▶ [The task]
Using the records below, locate all lines containing "Developers" and return them.

▶ [Dataset excerpts]
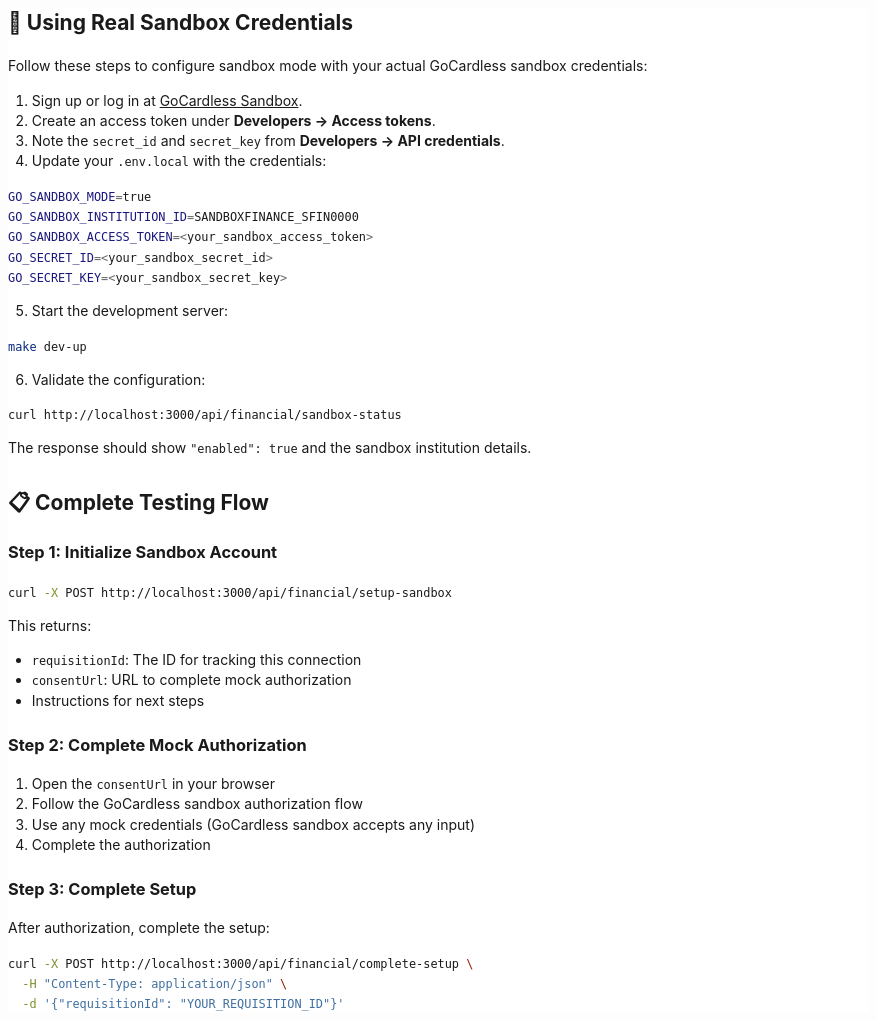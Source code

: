 ## 🔑 Using Real Sandbox Credentials

Follow these steps to configure sandbox mode with your actual GoCardless sandbox credentials:

1. Sign up or log in at [GoCardless Sandbox](https://manage-sandbox.gocardless.com).
2. Create an access token under **Developers → Access tokens**.
3. Note the `secret_id` and `secret_key` from **Developers → API credentials**.
4. Update your `.env.local` with the credentials:

```bash
GO_SANDBOX_MODE=true
GO_SANDBOX_INSTITUTION_ID=SANDBOXFINANCE_SFIN0000
GO_SANDBOX_ACCESS_TOKEN=<your_sandbox_access_token>
GO_SECRET_ID=<your_sandbox_secret_id>
GO_SECRET_KEY=<your_sandbox_secret_key>
```

5. Start the development server:

```bash
make dev-up
```

6. Validate the configuration:

```bash
curl http://localhost:3000/api/financial/sandbox-status
```

The response should show `"enabled": true` and the sandbox institution details.

## 📋 Complete Testing Flow

### Step 1: Initialize Sandbox Account

```bash
curl -X POST http://localhost:3000/api/financial/setup-sandbox
```

This returns:
- `requisitionId`: The ID for tracking this connection
- `consentUrl`: URL to complete mock authorization
- Instructions for next steps

### Step 2: Complete Mock Authorization

1. Open the `consentUrl` in your browser
2. Follow the GoCardless sandbox authorization flow
3. Use any mock credentials (GoCardless sandbox accepts any input)
4. Complete the authorization

### Step 3: Complete Setup

After authorization, complete the setup:

```bash
curl -X POST http://localhost:3000/api/financial/complete-setup \
  -H "Content-Type: application/json" \
  -d '{"requisitionId": "YOUR_REQUISITION_ID"}'
```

▶ [Answer to the exercise]
2. Create an access token under **Developers → Access tokens**.
3. Note the `secret_id` and `secret_key` from **Developers → API credentials**.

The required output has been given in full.